Un altro aspetto che preoccupa gli specialisti riguarda l’uso dello smartphone per calmare il bambino. Se il cellulare diventa la soluzione abituale per interrompere il pianto o una crisi di nervosismo, il piccolo rischia di sviluppare con maggiore difficoltà la capacità di gestire le proprie emozioni, affidandosi sempre allo stimolo digitale.

Il disegno di legge non punta a “punire” le famiglie, ma a promuovere prevenzione e informazione. Tra gli obiettivi principali ci sono: evitare l’esposizione agli schermi nei bambini fino a 3 anni; diffondere linee guida nazionali rivolte ai genitori; offrire informazioni già durante la gravidanza, nei corsi preparto, nei consultori e attraverso i pediatri; promuovere servizi educativi per la prima infanzia che limitino l’uso dei dispositivi digitali.

Nella quotidianità non è sempre semplice rinunciare al telefono, soprattutto quando si è stanchi o si è fuori casa.
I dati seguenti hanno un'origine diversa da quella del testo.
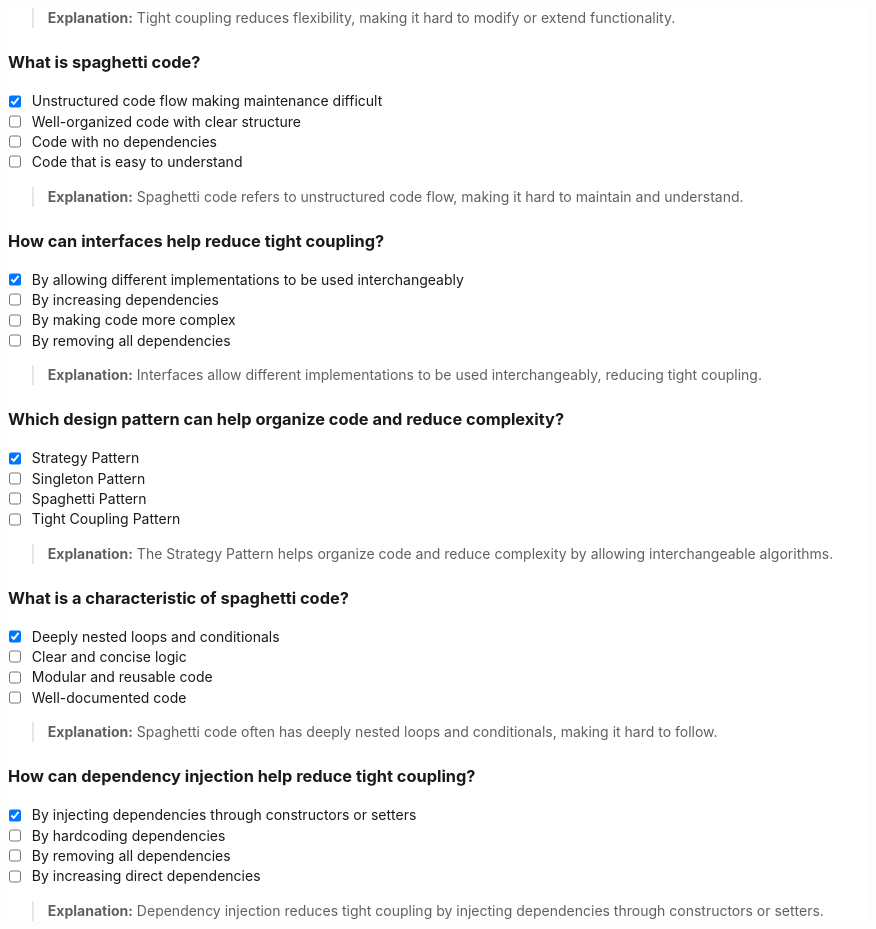 > **Explanation:** Tight coupling reduces flexibility, making it hard to modify or extend functionality.

### What is spaghetti code?

- [x] Unstructured code flow making maintenance difficult
- [ ] Well-organized code with clear structure
- [ ] Code with no dependencies
- [ ] Code that is easy to understand

> **Explanation:** Spaghetti code refers to unstructured code flow, making it hard to maintain and understand.

### How can interfaces help reduce tight coupling?

- [x] By allowing different implementations to be used interchangeably
- [ ] By increasing dependencies
- [ ] By making code more complex
- [ ] By removing all dependencies

> **Explanation:** Interfaces allow different implementations to be used interchangeably, reducing tight coupling.

### Which design pattern can help organize code and reduce complexity?

- [x] Strategy Pattern
- [ ] Singleton Pattern
- [ ] Spaghetti Pattern
- [ ] Tight Coupling Pattern

> **Explanation:** The Strategy Pattern helps organize code and reduce complexity by allowing interchangeable algorithms.

### What is a characteristic of spaghetti code?

- [x] Deeply nested loops and conditionals
- [ ] Clear and concise logic
- [ ] Modular and reusable code
- [ ] Well-documented code

> **Explanation:** Spaghetti code often has deeply nested loops and conditionals, making it hard to follow.

### How can dependency injection help reduce tight coupling?

- [x] By injecting dependencies through constructors or setters
- [ ] By hardcoding dependencies
- [ ] By removing all dependencies
- [ ] By increasing direct dependencies

> **Explanation:** Dependency injection reduces tight coupling by injecting dependencies through constructors or setters.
Eppure esistono tante alternative che aiutano il bambino a crescere e divertirsi: leggere insieme un libro illustrato; cantare filastrocche e canzoncine; giocare con costruzioni o incastri; fare una passeggiata all’aria aperta; coinvolgerlo in piccoli giochi sensoriali o creativi. Non servono attività complicate: spesso bastano la presenza di un adulto e qualche minuto di attenzione condivisa.

Gli esperti ricordano che la tecnologia non è un nemico, ma ogni età ha i suoi bisogni. Nei primissimi anni di vita nessuna app può sostituire una conversazione, un abbraccio o un gioco fatto insieme. L’obiettivo non è creare sensi di colpa, ma aiutare le famiglie a usare gli strumenti digitali con maggiore consapevolezza. Perché il regalo più prezioso che si può fare a un bambino, soprattutto nei suoi primi anni, resta il tempo trascorso con mamma e papà.